After completing the tail feathers, you'll enjoy covering the wings.

bumsteer
08-12-2019, 06:00 AM
Thank you very much Carl!!

Rick

Clark in AZ
11-02-2019, 11:18 AM
I am new to the covering scene, either Polyfiber or Oratex. I took an EAA Polyfiber workshop but then decided to cover my SuperSTOL with Oratex. Anyway, I've been helping a friend cover his Kitfox with silver Oratex and we did not achieve the results in your pics. You did an incredible job covering the rudder and elevator! It shows me it can be done correctly. I wish you would share some of your techniques for getting the smooth edges on the top of the rudder and the tight curves of the elevator? How did you cut/lap the fabric and tapes and get them to lay down so smooth? Thanks for sharing!

Again, excellent job!

Clark


As promised, here are some pictures of my initial foray into Oratex land. I haven't had much time to work on it, but I started with the rudder (which is now complete & ready for flight), and am now working on the elevator.

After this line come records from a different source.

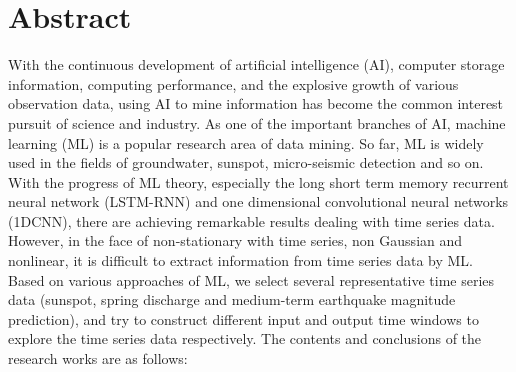 \intobmk\chapter*{Abstract}
With the continuous development of artificial intelligence (AI), computer storage information, computing performance, and the explosive growth of various observation data, using AI to mine information has become the common interest pursuit of science and industry. As one of the important branches of AI, machine learning (ML) is a popular research area of data mining. So far, ML is widely used in the fields of groundwater, sunspot, micro-seismic detection and so on. With the progress of ML theory, especially the long short term memory recurrent neural network (LSTM-RNN) and one dimensional convolutional neural networks (1DCNN), there are achieving remarkable results dealing with time series data. However, in the face of non-stationary with time series, non Gaussian and nonlinear, it is difficult to extract information from time series data by ML. Based on various approaches of ML, we select several representative time series data (sunspot, spring discharge and medium-term earthquake magnitude prediction), and try to construct different input and output time windows to explore the time series data respectively. The contents and conclusions of the research works are as follows:
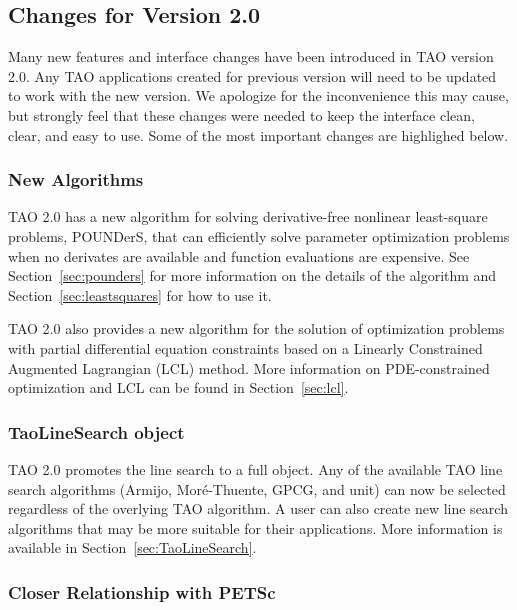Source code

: \subsection*{Changes for Version 2.0}

Many new features and interface changes have been introduced in TAO version 2.0.
Any TAO applications created for previous version will need to be updated to 
work with the new version.  We apologize for the inconvenience this may cause, 
but strongly feel that these changes were needed to keep the interface clean, 
clear, and easy to use. Some of the most important changes are highlighed 
below.

\subsubsection*{New Algorithms}

TAO 2.0 has a new algorithm for solving derivative-free nonlinear least-square 
problems, POUNDerS, that can efficiently solve parameter optimization problems 
when no derivates are available and function evaluations are expensive.  See 
Section~\ref{sec:pounders} for more information on the details of the 
algorithm and Section~\ref{sec:leastsquares} for how to use it.

TAO 2.0 also provides a new algorithm for the solution of optimization
problems with partial differential equation constraints based on a
Linearly Constrained Augmented Lagrangian (LCL) method.  More 
information on PDE-constrained optimization and LCL can be found 
in Section~\ref{sec:lcl}.

\subsubsection*{TaoLineSearch object}

TAO 2.0 promotes the line search to a full object.  Any of the available 
TAO line search algorithms (Armijo, Mor\'e-Thuente, GPCG, and unit) can now 
be selected regardless of the overlying TAO algorithm.  A user can also
create new line search algorithms that may be more suitable for their
applications.  More information is available in 
Section~\ref{sec:TaoLineSearch}.

\subsubsection*{Closer Relationship with PETSc}

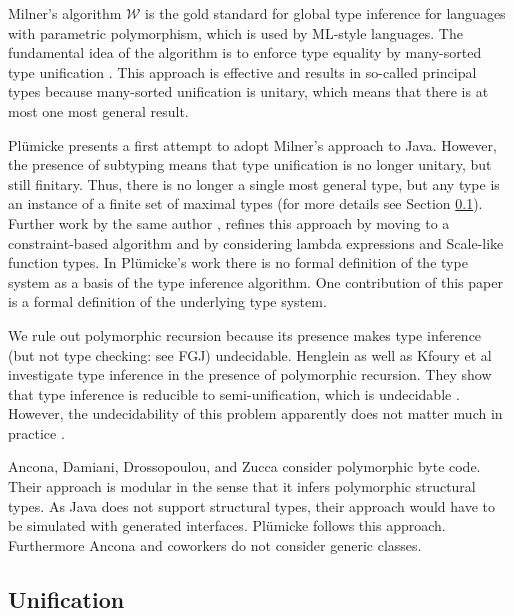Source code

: Milner's algorithm $\mathcal{W}$ \cite{DBLP:journals/jcss/Milner78} is
the gold standard for global type inference for languages with 
parametric polymorphism, which is used by ML-style languages. The fundamental idea
of the algorithm is to enforce type equality by many-sorted type
unification \cite{Rob65,MM82}. This approach is effective and results
in so-called principal types because many-sorted unification is
unitary, which means that there is at most one most general result.

Pl\"umicke \cite{Plue07_3} presents a first attempt to adopt Milner's
approach to Java. However, the presence of subtyping means that type
unification is no longer unitary, but still finitary. Thus, there is
no longer a single most general type, but any type is an instance of a
finite set of maximal types (for more details see Section
\ref{sec:unification}). Further work by the same author
\cite{plue15_2,plue17_2}, 
refines this approach by moving to a constraint-based algorithm and by
considering lambda expressions and Scale-like function types.
In Pl\"umicke's work there is no formal definition of the type system as a basis
of the type inference algorithm. One contribution of this paper is a
formal definition of the underlying type system. 

We rule out polymorphic recursion because its presence makes type
inference (but not type checking: see FGJ) undecidable. Henglein
\cite{DBLP:journals/toplas/Henglein93} as well as Kfoury et al
\cite{DBLP:journals/toplas/KfouryTU93} investigate type inference in
the presence of polymorphic recursion. They show that type inference
is reducible to semi-unification, which is undecidable
\cite{DBLP:journals/iandc/KfouryTU93}. However, the undecidability of
this problem apparently does not matter much in practice
\cite{DBLP:journals/tcs/EmmsL99}. 

Ancona, Damiani, Drossopoulou, and Zucca \cite{ADDZ05} consider polymorphic byte
code. Their approach is modular in the sense that it infers
polymorphic structural types. As {Java} does not support structural
types, their approach would have to be simulated with generated
interfaces. Pl\"umicke \cite{plue16_1} follows this
approach. Furthermore Ancona and coworkers do not consider generic classes. 



\subsection{Unification}
\label{sec:unification}

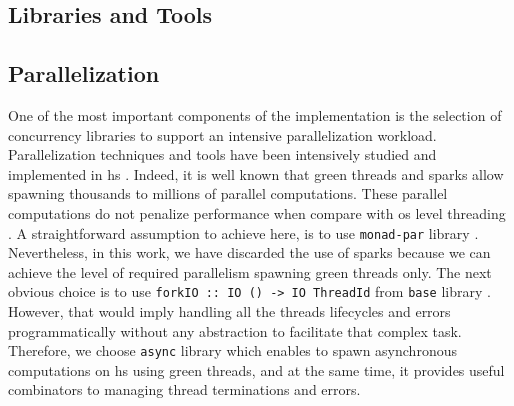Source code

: \subsection{Libraries and Tools}
\subsection{Parallelization} 
One of the most important components of the implementation is the selection of concurrency libraries to support an intensive parallelization workload. Parallelization techniques and tools have been intensively studied and implemented in \acrshort{hs} \cite{monadpar}. 
Indeed, it is well known that green threads and sparks allow spawning thousands to millions of parallel computations. 
These parallel computations do not penalize performance when compare with \acrfull{os} level threading \cite{parallelbook}. 
A straightforward assumption to achieve here, is to use \texttt{monad-par} library \cite{monadparlib, monadpar}. 
Nevertheless, in this work, we have discarded the use of sparks \cite{sparks} because we can achieve the level of required parallelism spawning green threads only.
The next obvious choice is to use \texttt{forkIO :: IO () -> IO ThreadId} from \texttt{base} library \cite{forkio}. 
However, that would imply handling all the threads lifecycles and errors programmatically without any abstraction to facilitate that complex task. 
Therefore, we choose \texttt{async} library \cite{async} which enables to spawn asynchronous computations \cite{parallelbook} on \acrshort{hs} using green threads, and at the same time, it provides useful combinators to managing thread terminations and errors.

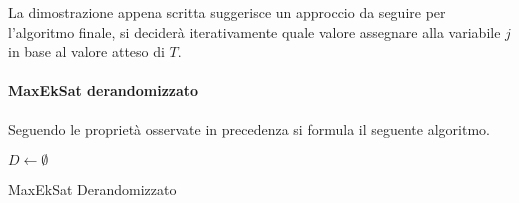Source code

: \begin{remark}
    La dimostrazione appena scritta suggerisce un approccio da seguire per l'algoritmo finale, 
    si deciderà iterativamente quale valore assegnare alla variabile $j$ in base al valore atteso di 
    $T$.
\end{remark}

\paragraph{MaxEkSat derandomizzato}
Seguendo le proprietà osservate in precedenza si formula il seguente algoritmo.

\begin{algorithm}[H]
    \SetAlgoLined
    $D \gets \emptyset$\\
    \caption{MaxEkSat Derandomizzato}
\end{algorithm}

I'm getting more comfortable with the process, & I like the look.

tracstarr
11-02-2019, 05:25 PM
I'm nearly done my oratex now. Only edge tapes on the elevators and rudder... which I've taken off about 3 times now. I just can't get things to sit nice on the curves. The rest mostly turned out great. I've got a lot I'd like to add to this thread, but I'm not prepared to write it all down tonight.

But IMO the biggest help is a second set of hands. Second biggest help, don't be scared about screwing up - otherwise you won't learn. You can do it on your own as others have shown, but it's far easier with help, especially on the smaller bits and curves. I actually started on the wings and fuselage as they were less complex IMO.

One thing I noticed when doing the tight curves which require lots of heat.... make sure you hold the fabric in place after heating it up otherwise your perfectly nice material on that curve will slip and wrinkle. It needs to cool to keep the grip. This will make you very upset.